_What this task involves_: In this data, count the lines in which "create" appears and give only that number.

_Data for analysis_:
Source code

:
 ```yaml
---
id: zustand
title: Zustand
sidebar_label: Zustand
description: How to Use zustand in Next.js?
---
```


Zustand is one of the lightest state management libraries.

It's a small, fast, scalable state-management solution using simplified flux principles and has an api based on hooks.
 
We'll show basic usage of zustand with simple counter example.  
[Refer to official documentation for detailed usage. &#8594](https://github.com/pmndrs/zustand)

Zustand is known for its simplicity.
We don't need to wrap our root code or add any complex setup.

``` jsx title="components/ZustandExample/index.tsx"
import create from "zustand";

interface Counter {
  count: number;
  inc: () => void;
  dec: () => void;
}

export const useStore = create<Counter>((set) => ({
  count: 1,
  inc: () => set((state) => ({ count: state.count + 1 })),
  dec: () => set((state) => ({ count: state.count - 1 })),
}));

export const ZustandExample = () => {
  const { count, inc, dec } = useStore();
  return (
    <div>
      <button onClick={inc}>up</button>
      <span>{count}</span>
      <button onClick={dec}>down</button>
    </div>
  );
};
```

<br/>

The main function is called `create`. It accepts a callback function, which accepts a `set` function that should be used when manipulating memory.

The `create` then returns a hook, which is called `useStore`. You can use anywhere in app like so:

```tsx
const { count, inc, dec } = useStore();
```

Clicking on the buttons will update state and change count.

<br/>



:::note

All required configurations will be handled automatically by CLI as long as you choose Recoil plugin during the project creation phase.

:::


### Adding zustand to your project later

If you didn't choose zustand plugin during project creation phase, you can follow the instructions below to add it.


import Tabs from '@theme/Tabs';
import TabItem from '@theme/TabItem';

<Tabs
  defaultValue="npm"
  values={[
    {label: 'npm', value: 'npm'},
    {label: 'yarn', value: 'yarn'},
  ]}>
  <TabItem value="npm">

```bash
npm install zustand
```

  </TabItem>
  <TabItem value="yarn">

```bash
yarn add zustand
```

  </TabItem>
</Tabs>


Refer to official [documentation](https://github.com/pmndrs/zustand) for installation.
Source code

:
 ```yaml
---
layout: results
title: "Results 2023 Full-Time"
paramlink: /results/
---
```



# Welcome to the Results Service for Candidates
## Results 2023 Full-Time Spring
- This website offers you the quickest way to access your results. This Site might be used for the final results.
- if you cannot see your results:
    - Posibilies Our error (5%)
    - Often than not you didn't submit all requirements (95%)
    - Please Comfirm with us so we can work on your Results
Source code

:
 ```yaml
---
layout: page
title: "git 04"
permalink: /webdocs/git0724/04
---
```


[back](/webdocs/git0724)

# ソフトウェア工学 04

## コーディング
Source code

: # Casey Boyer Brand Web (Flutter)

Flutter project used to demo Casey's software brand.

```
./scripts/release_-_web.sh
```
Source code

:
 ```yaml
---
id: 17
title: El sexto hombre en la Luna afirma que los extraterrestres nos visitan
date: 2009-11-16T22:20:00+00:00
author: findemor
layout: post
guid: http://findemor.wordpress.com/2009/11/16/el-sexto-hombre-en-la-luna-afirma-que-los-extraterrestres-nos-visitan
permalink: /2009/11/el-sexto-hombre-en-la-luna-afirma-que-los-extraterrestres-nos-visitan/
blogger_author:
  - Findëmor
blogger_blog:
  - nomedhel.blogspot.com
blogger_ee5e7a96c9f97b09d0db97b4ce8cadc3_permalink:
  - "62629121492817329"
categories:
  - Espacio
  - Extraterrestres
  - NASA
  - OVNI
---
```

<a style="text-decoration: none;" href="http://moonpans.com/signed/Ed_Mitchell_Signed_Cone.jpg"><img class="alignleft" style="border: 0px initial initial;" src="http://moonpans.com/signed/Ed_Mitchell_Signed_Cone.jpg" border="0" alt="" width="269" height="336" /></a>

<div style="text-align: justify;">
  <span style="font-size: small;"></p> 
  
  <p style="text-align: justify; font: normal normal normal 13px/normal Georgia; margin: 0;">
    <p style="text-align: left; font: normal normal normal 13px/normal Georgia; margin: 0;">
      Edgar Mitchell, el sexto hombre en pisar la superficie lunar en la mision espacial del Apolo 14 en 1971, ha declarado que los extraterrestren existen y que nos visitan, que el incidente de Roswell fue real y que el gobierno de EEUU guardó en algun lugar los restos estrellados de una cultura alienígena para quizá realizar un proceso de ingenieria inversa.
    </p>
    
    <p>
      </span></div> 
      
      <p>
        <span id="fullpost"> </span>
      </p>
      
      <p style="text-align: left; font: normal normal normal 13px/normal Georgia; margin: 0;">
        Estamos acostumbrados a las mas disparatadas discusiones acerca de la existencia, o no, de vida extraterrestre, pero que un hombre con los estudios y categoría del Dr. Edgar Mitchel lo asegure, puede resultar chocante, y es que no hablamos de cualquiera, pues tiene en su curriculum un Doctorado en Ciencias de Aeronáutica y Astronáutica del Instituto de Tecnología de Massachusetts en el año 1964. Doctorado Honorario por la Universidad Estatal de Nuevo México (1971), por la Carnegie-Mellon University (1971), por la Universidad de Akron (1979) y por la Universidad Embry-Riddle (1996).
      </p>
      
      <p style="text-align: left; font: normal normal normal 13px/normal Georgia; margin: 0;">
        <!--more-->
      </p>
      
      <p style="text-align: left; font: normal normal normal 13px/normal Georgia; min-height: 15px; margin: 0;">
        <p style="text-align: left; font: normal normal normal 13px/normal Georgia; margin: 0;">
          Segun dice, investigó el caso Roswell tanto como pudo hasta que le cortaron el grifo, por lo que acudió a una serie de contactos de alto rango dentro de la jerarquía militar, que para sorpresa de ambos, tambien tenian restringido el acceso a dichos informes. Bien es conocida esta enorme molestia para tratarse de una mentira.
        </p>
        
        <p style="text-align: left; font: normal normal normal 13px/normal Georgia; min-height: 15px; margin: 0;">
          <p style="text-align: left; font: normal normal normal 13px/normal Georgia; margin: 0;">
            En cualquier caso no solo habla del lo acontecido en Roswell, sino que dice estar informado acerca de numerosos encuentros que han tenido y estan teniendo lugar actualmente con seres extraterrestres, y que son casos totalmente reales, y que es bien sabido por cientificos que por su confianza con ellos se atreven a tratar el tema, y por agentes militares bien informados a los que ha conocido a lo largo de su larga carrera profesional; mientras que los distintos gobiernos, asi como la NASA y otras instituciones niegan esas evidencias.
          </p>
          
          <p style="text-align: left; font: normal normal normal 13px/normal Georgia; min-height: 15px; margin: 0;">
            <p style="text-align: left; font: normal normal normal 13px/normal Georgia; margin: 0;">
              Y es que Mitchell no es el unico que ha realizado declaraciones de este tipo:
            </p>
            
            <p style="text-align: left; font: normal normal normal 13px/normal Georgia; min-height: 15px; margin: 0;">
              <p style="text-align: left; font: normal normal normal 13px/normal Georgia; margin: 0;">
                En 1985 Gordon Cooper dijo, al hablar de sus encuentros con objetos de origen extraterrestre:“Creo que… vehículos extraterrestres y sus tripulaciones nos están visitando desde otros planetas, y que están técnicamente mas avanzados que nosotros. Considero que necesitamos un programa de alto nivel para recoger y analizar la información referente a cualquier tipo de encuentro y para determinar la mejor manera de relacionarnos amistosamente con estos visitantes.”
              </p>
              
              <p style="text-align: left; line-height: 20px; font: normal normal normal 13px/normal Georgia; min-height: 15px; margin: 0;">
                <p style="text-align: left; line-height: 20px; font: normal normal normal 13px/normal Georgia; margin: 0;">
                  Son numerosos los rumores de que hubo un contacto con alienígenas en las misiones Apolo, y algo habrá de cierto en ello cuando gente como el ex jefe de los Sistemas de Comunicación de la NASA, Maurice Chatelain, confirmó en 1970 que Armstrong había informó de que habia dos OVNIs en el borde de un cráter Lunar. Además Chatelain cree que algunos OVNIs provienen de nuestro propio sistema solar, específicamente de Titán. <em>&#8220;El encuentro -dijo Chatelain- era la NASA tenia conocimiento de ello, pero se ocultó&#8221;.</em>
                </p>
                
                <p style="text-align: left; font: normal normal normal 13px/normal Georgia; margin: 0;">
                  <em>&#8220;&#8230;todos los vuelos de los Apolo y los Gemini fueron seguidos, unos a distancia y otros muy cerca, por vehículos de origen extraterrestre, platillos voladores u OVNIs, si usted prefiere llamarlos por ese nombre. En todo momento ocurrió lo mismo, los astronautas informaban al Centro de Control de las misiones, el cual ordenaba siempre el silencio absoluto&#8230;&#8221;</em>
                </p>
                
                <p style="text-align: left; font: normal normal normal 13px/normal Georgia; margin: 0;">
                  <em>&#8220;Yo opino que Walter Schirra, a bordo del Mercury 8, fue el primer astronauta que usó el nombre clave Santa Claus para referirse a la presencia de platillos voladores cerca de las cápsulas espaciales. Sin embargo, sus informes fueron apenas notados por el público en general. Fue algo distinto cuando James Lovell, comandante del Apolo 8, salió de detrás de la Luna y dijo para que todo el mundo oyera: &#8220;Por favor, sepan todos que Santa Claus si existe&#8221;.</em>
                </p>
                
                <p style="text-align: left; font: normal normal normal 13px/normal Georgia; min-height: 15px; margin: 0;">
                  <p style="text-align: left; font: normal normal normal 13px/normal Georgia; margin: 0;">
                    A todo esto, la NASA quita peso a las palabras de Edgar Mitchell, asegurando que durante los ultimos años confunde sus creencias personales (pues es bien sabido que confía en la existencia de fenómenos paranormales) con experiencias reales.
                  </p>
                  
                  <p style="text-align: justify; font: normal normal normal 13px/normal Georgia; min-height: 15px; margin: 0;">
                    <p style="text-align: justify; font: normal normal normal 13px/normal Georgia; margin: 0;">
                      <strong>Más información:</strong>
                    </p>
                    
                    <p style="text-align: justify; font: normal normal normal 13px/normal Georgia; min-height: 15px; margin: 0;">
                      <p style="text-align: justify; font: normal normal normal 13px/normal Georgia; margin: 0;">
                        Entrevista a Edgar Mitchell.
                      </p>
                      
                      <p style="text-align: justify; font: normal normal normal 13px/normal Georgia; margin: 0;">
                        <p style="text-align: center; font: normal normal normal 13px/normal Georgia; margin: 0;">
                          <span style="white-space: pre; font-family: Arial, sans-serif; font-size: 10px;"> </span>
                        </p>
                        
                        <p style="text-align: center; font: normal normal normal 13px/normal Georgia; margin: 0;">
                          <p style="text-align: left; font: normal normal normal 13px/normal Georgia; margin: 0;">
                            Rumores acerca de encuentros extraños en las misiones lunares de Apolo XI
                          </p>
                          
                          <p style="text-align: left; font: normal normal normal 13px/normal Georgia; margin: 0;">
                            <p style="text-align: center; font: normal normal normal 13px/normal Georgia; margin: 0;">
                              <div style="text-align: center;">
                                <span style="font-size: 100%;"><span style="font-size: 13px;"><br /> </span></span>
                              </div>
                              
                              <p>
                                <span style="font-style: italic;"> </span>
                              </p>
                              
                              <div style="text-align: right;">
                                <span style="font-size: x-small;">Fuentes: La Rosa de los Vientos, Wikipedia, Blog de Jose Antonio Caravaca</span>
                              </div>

_Exercise output_: 4